### What you have to do
Your answer should be a single number: the count of lines in the entries below that contain "UpdateExeFile".
---------- Task inputs ----------
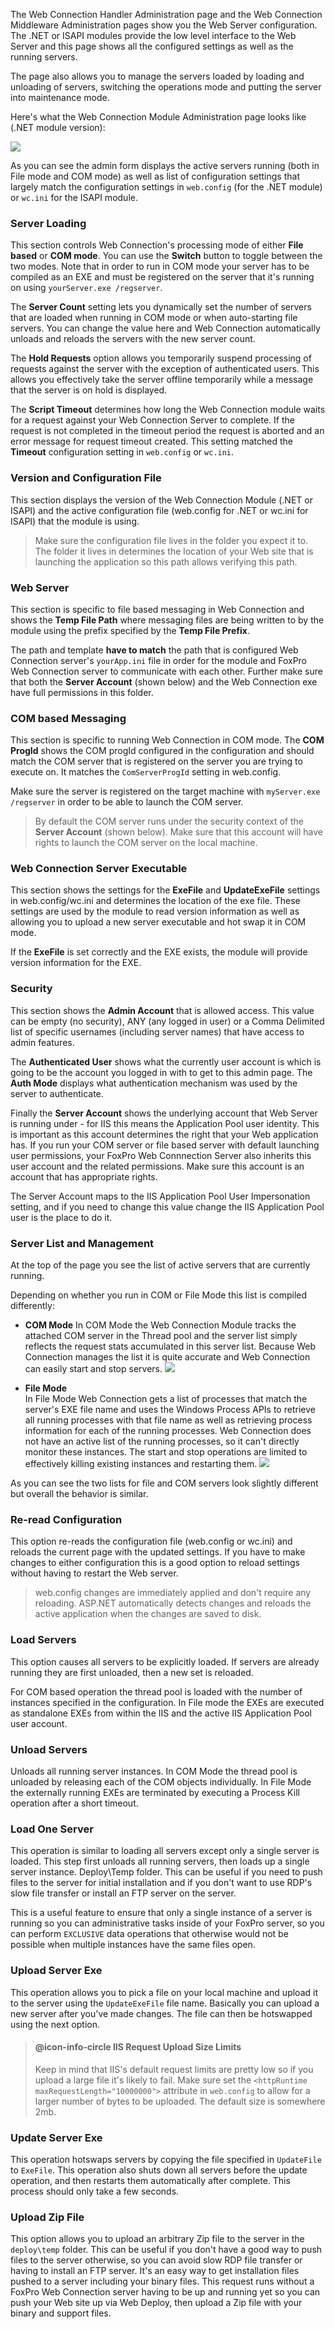 The Web Connection Handler Administration page and the Web Connection Middleware Administration pages show you the Web Server configuration. The .NET or ISAPI modules provide the low level interface to the Web Server and this page shows all the configured settings as well as the running servers. 

The page also allows you to manage the servers loaded by loading and unloading of servers, switching the operations mode and putting the server into maintenance mode.

Here's what the Web Connection Module Administration page looks like (.NET module version):

![](/images/ManagementConsole/ModuleAdministrationPage.png)

As you can see the admin form displays the active servers running (both in File mode and COM mode) as well as list of configuration settings that largely match the configuration settings in `web.config` (for the .NET module) or `wc.ini` for the ISAPI module.

### Server Loading
This section controls Web Connection's processing mode of either **File based** or **COM mode**. You can use the **Switch** button to toggle between the two modes. Note that in order to run in COM mode your server has to be compiled as an EXE and must be registered on the server that it's running on using `yourServer.exe /regserver`.

The **Server Count** setting lets you dynamically set the number of servers that are loaded when running in COM mode or when auto-starting file servers. You can change the value here and Web Connection automatically unloads and reloads the servers with the new server count.

The **Hold Requests** option allows you temporarily suspend processing of requests against the server with the exception of authenticated users. This allows you effectively take the server offline temporarily while a message that the server is on hold is displayed.

The **Script Timeout** determines how long the Web Connection module waits for a request against your Web Connection Server to complete. If the request is not completed in the timeout period the request is aborted and an error message for request timeout created. This setting matched the **Timeout** configuration setting in `web.config` or `wc.ini`.

### Version and Configuration File
This section displays the version of the Web Connection Module (.NET or ISAPI) and the active configuration file (web.config for .NET or wc.ini for ISAPI) that the module is using. 

> Make sure the configuration file lives in the folder you expect it to. The folder it lives in determines the location of your Web site that is launching the application so this path allows verifying this path.

### Web Server
This section is specific to file based messaging in Web Connection and shows the **Temp File Path** where messaging files are being written to by the module using the prefix specified by the **Temp File Prefix**. 

The path and template **have to match** the path that is configured Web Connection server's `yourApp.ini` file in order for the module and FoxPro Web Connection server to communicate with each other. Further make sure that both the **Server Account** (shown below) and the Web Connection exe have full permissions in this folder.

### COM based Messaging
This section is specific to running Web Connection in COM mode. The **COM ProgId** shows the COM progId configured in the configuration and should match the COM server that is registered on the server you are trying to execute on. It matches the `ComServerProgId` setting in web.config.

Make sure the server is registered on the target machine with `myServer.exe /regserver` in order to be able to launch the COM server.

> By default the COM server runs under the security context of the **Server Account** (shown below). Make sure that this account will have rights to launch the COM server on the local machine.

### Web Connection Server Executable
This section shows the settings for the **ExeFile** and **UpdateExeFile** settings in web.config/wc.ini and determines the location of the exe file. These settings are used by the module to read version information as well as allowing you to upload a new server executable and hot swap it in COM mode.

If the **ExeFile** is set correctly and the EXE exists, the module will provide version information for the EXE.

### Security
This section shows the **Admin Account** that is allowed access. This value can be empty (no security), ANY (any logged in user) or a Comma Delimited list of specific usernames (including server names) that have access to admin features.

The **Authenticated User** shows what the currently user account is which is going to be the account you logged in with to get to this admin page. The **Auth Mode** displays what authentication mechanism was used by the server to authenticate.

Finally the **Server Account** shows the underlying account that Web Server is running under - for IIS this means the Application Pool user identity. This is important as this account determines the right that your Web application has. If you run your COM server or file based server with default launching user permissions, your FoxPro Web Connnection Server also inherits this user account and the related permissions. Make sure this account is an account that has appropriate rights.

The Server Account maps to the IIS Application Pool User Impersonation setting, and if you need to change this value change the IIS Application Pool user is the place to do it.

### Server List and Management
At the top of the page you see the list of active servers that are currently running. 


Depending on whether you run in COM or File Mode this list is compiled differently:

* **COM Mode**
In COM Mode the Web Connection Module tracks the attached COM server in the Thread pool and the server list simply reflects the request stats accumulated in this server list. Because Web Connection manages the list it is quite accurate and Web Connection can easily start and stop servers.
![](/images/ManagementConsole/ServerListModulePage.png)


* **File Mode**   
In File Mode Web Connection gets a list of processes that match the server's EXE file name and uses the Windows Process APIs to retrieve all running processes with that file name as well as retrieving process information for each of the running processes. Web Connection does not have an active list of the running processes, so it can't directly monitor these instances. The start and stop operations are limited to effectively killing existing instances and restarting them.
![](/images/ManagementConsole/ServerFileListModules.png)

As you can see the two lists for file and COM servers look slightly different but overall the behavior is similar.

### Re-read Configuration
This option re-reads the configuration file (web.config or wc.ini) and reloads the current page with the updated settings. If you have to make changes to either configuration this is a good option to reload settings without having to restart the Web server.

> web.config changes are immediately applied and don't require any reloading. ASP.NET automatically detects changes and reloads the active application when the changes are saved to disk.

### Load Servers
This option causes all servers to be explicitly loaded. If servers are already running they are first unloaded, then a new set is reloaded.

For COM based operation the thread pool is loaded with the number of instances specified in the configuration. In File mode the EXEs are executed as standalone EXEs from within the IIS and the active IIS Application Pool user account.

### Unload Servers
Unloads all running server instances. In COM Mode the thread pool is unloaded by releasing each of the COM objects individually. In File Mode the externally running EXEs are terminated by executing a Process Kill operation after a short timeout.

### Load One Server
This operation is similar to loading all servers except only a single server is loaded. This step first unloads all running servers, then loads up a single server instance.
Deploy\Temp folder. This can be useful if you need to push files to the server for initial installation and if you don't want to use RDP's slow file transfer or install an FTP server on the server.

This is a useful feature to ensure that only a single instance of a server is running so you can administrative tasks inside of your FoxPro server, so you can perform `EXCLUSIVE` data operations that otherwise would not be possible when multiple instances have the same files open.

### Upload Server Exe
This operation allows you to pick a file on your local machine and upload it to the server using the `UpdateExeFile` file name. Basically you can upload a new server after you've made changes. The file can then be hotswapped using the next option.

> #### @icon-info-circle IIS Request Upload Size Limits
> Keep in mind that IIS's default request limits are pretty low so if you upload a large file it's likely to fail. Make sure set the `<httpRuntime maxRequestLength="10000000">` attribute in `web.config` to allow for a larger number of bytes to be uploaded. The default size is somewhere 2mb.

### Update Server Exe
This operation hotswaps servers by copying the file specified in `UpdateFile` to `ExeFile`. This operation also shuts down all servers before the update operation, and then restarts them automatically after complete. This process should only take a few seconds.

### Upload Zip File
This option allows you to upload an arbitrary Zip file to the server in the `deploy\temp` folder. This can be useful if you don't have a good way to push files to the server otherwise, so you can avoid slow RDP file transfer or having to install an FTP server. It's an easy way to get installation files pushed to a server including your binary files. This request runs without a FoxPro Web Connection server having to be up and running yet so you can push your Web site up via Web Deploy, then upload a Zip file with your binary and support files.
----------
### Task result
2